▶ **GOAL OF THE EXERCISE**
Without the images, print every line of the material below exactly as given.

▶ **RECORDS FOR PROCESSING**
== Segment start ==
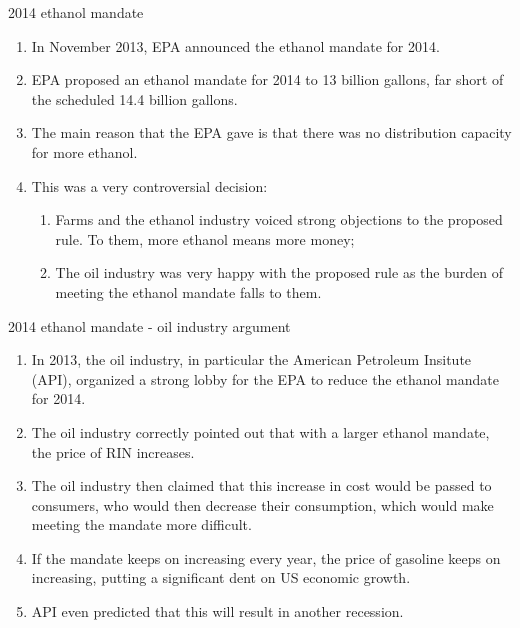 \documentclass[table,xcolor=pdftex,dvipsnames]{beamer}\usepackage[]{graphicx}\usepackage[]{color}
\begin{document}

\begin{frame}{2014 ethanol mandate}
\begin{enumerate}[label=\textbullet]
    \item In November 2013, EPA announced the ethanol mandate for 2014.
    \item EPA proposed an ethanol mandate for 2014 to 13 billion gallons, far short of the scheduled 14.4 billion gallons.
    \item The main reason that the EPA gave is that there was no distribution capacity for more ethanol.
    \item This was a very controversial decision:
      \begin{enumerate}[label=-]
          \item Farms and the ethanol industry voiced strong objections to the proposed rule. To them, more ethanol means more money;
          \item The oil industry was very happy with the proposed rule as the burden of meeting the ethanol mandate falls to them.
      \end{enumerate}
\end{enumerate}
\end{frame}


\begin{frame}{2014 ethanol mandate -  oil industry argument}
\begin{enumerate}[label=\textbullet]
    \item In 2013, the oil industry, in particular the American Petroleum Insitute (API), organized a strong lobby for the EPA to reduce the ethanol mandate for 2014.
    \item The oil industry correctly pointed out that with a larger ethanol mandate, the price of RIN increases.
    \item The oil industry then claimed that this increase in cost would be passed to consumers, who would then decrease their consumption, which would make meeting the mandate more difficult.
    \item If the mandate keeps on increasing every year, the price of gasoline keeps on increasing, putting a significant dent on US economic growth.
    \item API even predicted that this will result in another recession.
\end{enumerate}
\end{frame}
\end{document}
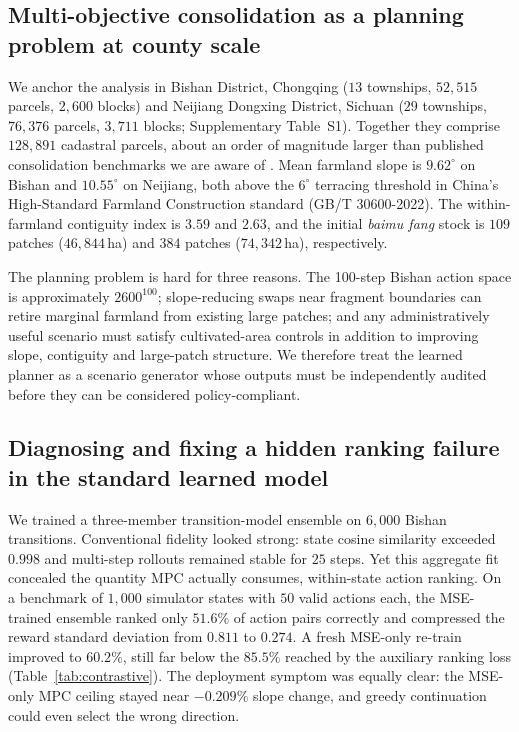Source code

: \documentclass[11pt]{article}
\begin{document}
\subsection{Multi-objective consolidation as a planning problem at county scale}\label{sec:problem}

We anchor the analysis in Bishan District, Chongqing ($13$ townships, $52{,}515$ parcels, $2{,}600$ blocks) and Neijiang Dongxing District, Sichuan ($29$ townships, $76{,}376$ parcels, $3{,}711$ blocks; Supplementary Table~S1). Together they comprise $128{,}891$ cadastral parcels, about an order of magnitude larger than published consolidation benchmarks we are aware of \citep{cao2012boundary,zheng2023urban}. Mean farmland slope is $9.62^{\circ}$ on Bishan and $10.55^{\circ}$ on Neijiang, both above the $6^{\circ}$ terracing threshold in China's High-Standard Farmland Construction standard (GB/T 30600-2022). The within-farmland contiguity index is $3.59$ and $2.63$, and the initial \textit{baimu fang} stock is $109$ patches ($46{,}844$\,ha) and $384$ patches ($74{,}342$\,ha), respectively.

The planning problem is hard for three reasons. The 100-step Bishan action space is approximately $2600^{100}$; slope-reducing swaps near fragment boundaries can retire marginal farmland from existing large patches; and any administratively useful scenario must satisfy cultivated-area controls in addition to improving slope, contiguity and large-patch structure. We therefore treat the learned planner as a scenario generator whose outputs must be independently audited before they can be considered policy-compliant.

\subsection{Diagnosing and fixing a hidden ranking failure in the standard learned model}\label{sec:rank}

We trained a three-member transition-model ensemble on $6{,}000$ Bishan transitions. Conventional fidelity looked strong: state cosine similarity exceeded $0.998$ and multi-step rollouts remained stable for $25$ steps. Yet this aggregate fit concealed the quantity MPC actually consumes, within-state action ranking. On a benchmark of $1{,}000$ simulator states with $50$ valid actions each, the MSE-trained ensemble ranked only $51.6\%$ of action pairs correctly and compressed the reward standard deviation from $0.811$ to $0.274$. A fresh MSE-only re-train improved to $60.2\%$, still far below the $85.5\%$ reached by the auxiliary ranking loss (Table~\ref{tab:contrastive}). The deployment symptom was equally clear: the MSE-only MPC ceiling stayed near $-0.209\%$ slope change, and greedy continuation could even select the wrong direction.
\end{document}
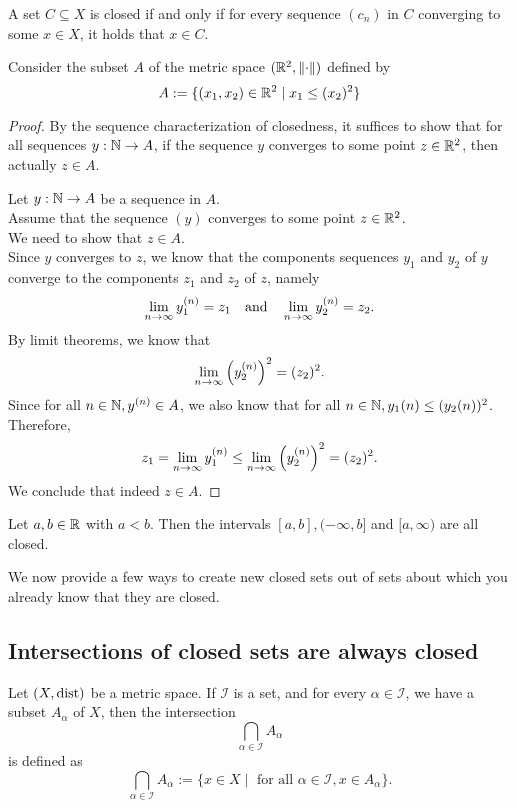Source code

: \begin{proposition}
    A set $C \subseteq X$ is closed if and only if for every sequence $(c_n)$ in $C$ converging to some $x \in X$,
    it holds that $x \in C$.
\end{proposition}
\begin{example}
    Consider the subset $A$ of the metric space $(\mathbb{R}^2, \norm{\cdot})$ defined by
    $$A:=\{(x_1,x_2) \in \mathbb{R}^2 \mid x_1 \le (x_2)^2\}$$
\end{example}
\begin{proof}[Proof]
    By the sequence characterization of closedness, it suffices to show that for all sequences $y: \mathbb{N} \to A$, if the sequence $y$
    converges to some point $z \in \mathbb{R}^2$, then actually $z \in A$.

    \noindent Let $y: \mathbb{N} \to A$ be a sequence in $A$. \\
    Assume that the sequence $(y)$ converges to some point $z \in \mathbb{R}^2$. \\
    We need to show that $z \in A$. \\
    Since $y$ converges to $z$, we know that the components sequences $y_1$ and $y_2$ of $y$ converge to the components $z_1$ and $z_2$ of $z$, namely
    $$\lim_{n\to\infty} y_1^{(n)}=z_1 \quad \text{and} \quad \lim_{n\to\infty} y_2^{(n)}=z_2.$$
    By limit theorems, we know that
    $$\lim_{n\to\infty} \left(y_2^{(n)}\right)^2 = (z_2)^2.$$
    Since for all $n \in \mathbb{N}, y^{(n)}\in A$, we also know that for all $n \in \mathbb{N}, y_1(n) \le (y_2(n))^2$. Therefore,
    $$z_1 = \lim_{n\to\infty} y_1^{(n)} \le \lim_{n\to\infty} \left(y_2^{(n)}\right)^2 = (z_2)^2.$$
    We conclude that indeed $z \in A$.
\end{proof}

\begin{proposition}
    Let $a,b \in \mathbb{R}$ with $a<b$. Then the intervals $[a,b], (-\infty,b]$ and $[a, \infty)$ are all closed.
\end{proposition}

We now provide a few ways to create new closed sets out of sets about which you already know that they are closed.

\subsection*{Intersections of closed sets are always closed}
Let $(X, \text{dist})$ be a metric space. If $\mathcal{I}$ is a set, and for every $\alpha \in \mathcal{I}$, we have a subset
$A_\alpha$ of $X$, then the intersection
$$\bigcap_{\alpha \in \mathcal{I}}A_\alpha$$
is defined as
$$\bigcap_{\alpha \in \mathcal{I}}A_\alpha := \{x \in X \mid \text{ for all } \alpha \in \mathcal{I}, x \in A_\alpha\}.$$

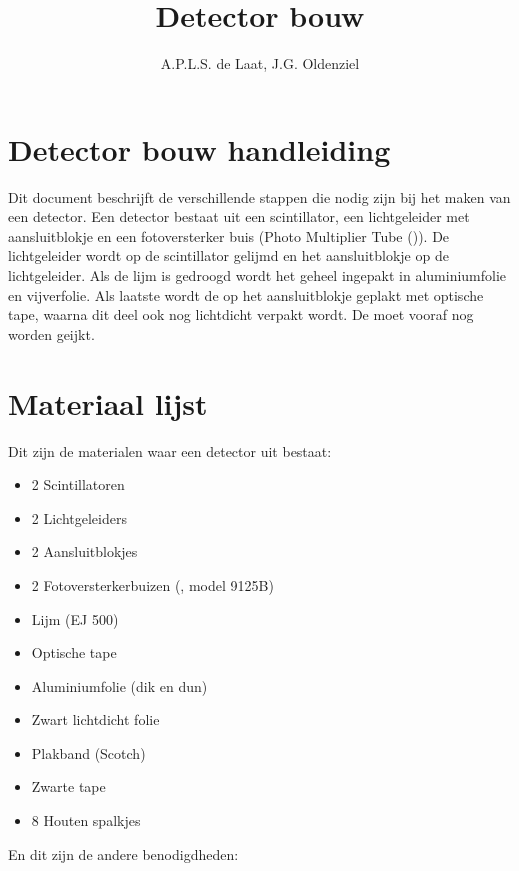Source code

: 

\title{Detector bouw}
\author{A.P.L.S. de Laat, J.G. Oldenziel} 



\maketitle

\section{Detector bouw handleiding}

Dit document beschrijft de verschillende stappen die nodig zijn bij het
maken van een \hisparc detector. Een detector bestaat uit een
scintillator, een lichtgeleider met aansluitblokje en een fotoversterker
buis (Photo Multiplier Tube (\pmt)). De lichtgeleider wordt op de
scintillator gelijmd en het aansluitblokje op de lichtgeleider. Als de
lijm is gedroogd wordt het geheel ingepakt in aluminiumfolie en
vijverfolie. Als laatste wordt de \pmt op het aansluitblokje geplakt met
optische tape, waarna dit deel ook nog lichtdicht verpakt wordt. De \pmt
moet vooraf nog worden geijkt.


\section{Materiaal lijst}

Dit zijn de materialen waar een detector uit bestaat:

\begin{itemize}
    \item 2 Scintillatoren
    \item 2 Lichtgeleiders
    \item 2 Aansluitblokjes
    \item 2 Fotoversterkerbuizen (\pmt, model 9125B)
    \item Lijm (EJ 500)
    \item Optische tape
    \item Aluminiumfolie (dik en dun)
    \item Zwart lichtdicht folie
    \item Plakband (Scotch)
    \item Zwarte tape
    \item 8 Houten spalkjes
\end{itemize}

En dit zijn de andere benodigdheden:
== Segment end ==
▶ **RESPONSE TO THE TASK**
 \documentclass[table,xcolor=pdftex,dvipsnames]{beamer}\usepackage[]{graphicx}\usepackage[]{color}
\begin{document}

\begin{frame}{2014 ethanol mandate}
\begin{enumerate}[label=\textbullet]
    \item In November 2013, EPA announced the ethanol mandate for 2014.
    \item EPA proposed an ethanol mandate for 2014 to 13 billion gallons, far short of the scheduled 14.4 billion gallons.
    \item The main reason that the EPA gave is that there was no distribution capacity for more ethanol.
    \item This was a very controversial decision:
      \begin{enumerate}[label=-]
          \item Farms and the ethanol industry voiced strong objections to the proposed rule. To them, more ethanol means more money;
          \item The oil industry was very happy with the proposed rule as the burden of meeting the ethanol mandate falls to them.
      \end{enumerate}
\end{enumerate}
\end{frame}


\begin{frame}{2014 ethanol mandate -  oil industry argument}
\begin{enumerate}[label=\textbullet]
    \item In 2013, the oil industry, in particular the American Petroleum Insitute (API), organized a strong lobby for the EPA to reduce the ethanol mandate for 2014.
    \item The oil industry correctly pointed out that with a larger ethanol mandate, the price of RIN increases.
    \item The oil industry then claimed that this increase in cost would be passed to consumers, who would then decrease their consumption, which would make meeting the mandate more difficult.
    \item If the mandate keeps on increasing every year, the price of gasoline keeps on increasing, putting a significant dent on US economic growth.
    \item API even predicted that this will result in another recession.
\end{enumerate}
\end{frame}
\end{document}
Source code

: \documentclass[11pt]{article}
\begin{document}
\subsection{Multi-objective consolidation as a planning problem at county scale}\label{sec:problem}

We anchor the analysis in Bishan District, Chongqing ($13$ townships, $52{,}515$ parcels, $2{,}600$ blocks) and Neijiang Dongxing District, Sichuan ($29$ townships, $76{,}376$ parcels, $3{,}711$ blocks; Supplementary Table~S1). Together they comprise $128{,}891$ cadastral parcels, about an order of magnitude larger than published consolidation benchmarks we are aware of \citep{cao2012boundary,zheng2023urban}. Mean farmland slope is $9.62^{\circ}$ on Bishan and $10.55^{\circ}$ on Neijiang, both above the $6^{\circ}$ terracing threshold in China's High-Standard Farmland Construction standard (GB/T 30600-2022). The within-farmland contiguity index is $3.59$ and $2.63$, and the initial \textit{baimu fang} stock is $109$ patches ($46{,}844$\,ha) and $384$ patches ($74{,}342$\,ha), respectively.

The planning problem is hard for three reasons. The 100-step Bishan action space is approximately $2600^{100}$; slope-reducing swaps near fragment boundaries can retire marginal farmland from existing large patches; and any administratively useful scenario must satisfy cultivated-area controls in addition to improving slope, contiguity and large-patch structure. We therefore treat the learned planner as a scenario generator whose outputs must be independently audited before they can be considered policy-compliant.

\subsection{Diagnosing and fixing a hidden ranking failure in the standard learned model}\label{sec:rank}

We trained a three-member transition-model ensemble on $6{,}000$ Bishan transitions. Conventional fidelity looked strong: state cosine similarity exceeded $0.998$ and multi-step rollouts remained stable for $25$ steps. Yet this aggregate fit concealed the quantity MPC actually consumes, within-state action ranking. On a benchmark of $1{,}000$ simulator states with $50$ valid actions each, the MSE-trained ensemble ranked only $51.6\%$ of action pairs correctly and compressed the reward standard deviation from $0.811$ to $0.274$. A fresh MSE-only re-train improved to $60.2\%$, still far below the $85.5\%$ reached by the auxiliary ranking loss (Table~\ref{tab:contrastive}). The deployment symptom was equally clear: the MSE-only MPC ceiling stayed near $-0.209\%$ slope change, and greedy continuation could even select the wrong direction.
\end{document}
Source code

: \begin{proposition}
    A set $C \subseteq X$ is closed if and only if for every sequence $(c_n)$ in $C$ converging to some $x \in X$,
    it holds that $x \in C$.
\end{proposition}
\begin{example}
    Consider the subset $A$ of the metric space $(\mathbb{R}^2, \norm{\cdot})$ defined by
    $$A:=\{(x_1,x_2) \in \mathbb{R}^2 \mid x_1 \le (x_2)^2\}$$
\end{example}
\begin{proof}[Proof]
    By the sequence characterization of closedness, it suffices to show that for all sequences $y: \mathbb{N} \to A$, if the sequence $y$
    converges to some point $z \in \mathbb{R}^2$, then actually $z \in A$.

    \noindent Let $y: \mathbb{N} \to A$ be a sequence in $A$. \\
    Assume that the sequence $(y)$ converges to some point $z \in \mathbb{R}^2$. \\
    We need to show that $z \in A$. \\
    Since $y$ converges to $z$, we know that the components sequences $y_1$ and $y_2$ of $y$ converge to the components $z_1$ and $z_2$ of $z$, namely
    $$\lim_{n\to\infty} y_1^{(n)}=z_1 \quad \text{and} \quad \lim_{n\to\infty} y_2^{(n)}=z_2.$$
    By limit theorems, we know that
    $$\lim_{n\to\infty} \left(y_2^{(n)}\right)^2 = (z_2)^2.$$
    Since for all $n \in \mathbb{N}, y^{(n)}\in A$, we also know that for all $n \in \mathbb{N}, y_1(n) \le (y_2(n))^2$. Therefore,
    $$z_1 = \lim_{n\to\infty} y_1^{(n)} \le \lim_{n\to\infty} \left(y_2^{(n)}\right)^2 = (z_2)^2.$$
    We conclude that indeed $z \in A$.
\end{proof}

\begin{proposition}
    Let $a,b \in \mathbb{R}$ with $a<b$. Then the intervals $[a,b], (-\infty,b]$ and $[a, \infty)$ are all closed.
\end{proposition}

We now provide a few ways to create new closed sets out of sets about which you already know that they are closed.

\subsection*{Intersections of closed sets are always closed}
Let $(X, \text{dist})$ be a metric space. If $\mathcal{I}$ is a set, and for every $\alpha \in \mathcal{I}$, we have a subset
$A_\alpha$ of $X$, then the intersection
$$\bigcap_{\alpha \in \mathcal{I}}A_\alpha$$
is defined as
$$\bigcap_{\alpha \in \mathcal{I}}A_\alpha := \{x \in X \mid \text{ for all } \alpha \in \mathcal{I}, x \in A_\alpha\}.$$

Source code

: 

\title{Detector bouw}
\author{A.P.L.S. de Laat, J.G. Oldenziel} 



\maketitle

\section{Detector bouw handleiding}

Dit document beschrijft de verschillende stappen die nodig zijn bij het
maken van een \hisparc detector. Een detector bestaat uit een
scintillator, een lichtgeleider met aansluitblokje en een fotoversterker
buis (Photo Multiplier Tube (\pmt)). De lichtgeleider wordt op de
scintillator gelijmd en het aansluitblokje op de lichtgeleider. Als de
lijm is gedroogd wordt het geheel ingepakt in aluminiumfolie en
vijverfolie. Als laatste wordt de \pmt op het aansluitblokje geplakt met
optische tape, waarna dit deel ook nog lichtdicht verpakt wordt. De \pmt
moet vooraf nog worden geijkt.


\section{Materiaal lijst}

Dit zijn de materialen waar een detector uit bestaat:

\begin{itemize}
    \item 2 Scintillatoren
    \item 2 Lichtgeleiders
    \item 2 Aansluitblokjes
    \item 2 Fotoversterkerbuizen (\pmt, model 9125B)
    \item Lijm (EJ 500)
    \item Optische tape
    \item Aluminiumfolie (dik en dun)
    \item Zwart lichtdicht folie
    \item Plakband (Scotch)
    \item Zwarte tape
    \item 8 Houten spalkjes
\end{itemize}

En dit zijn de andere benodigdheden:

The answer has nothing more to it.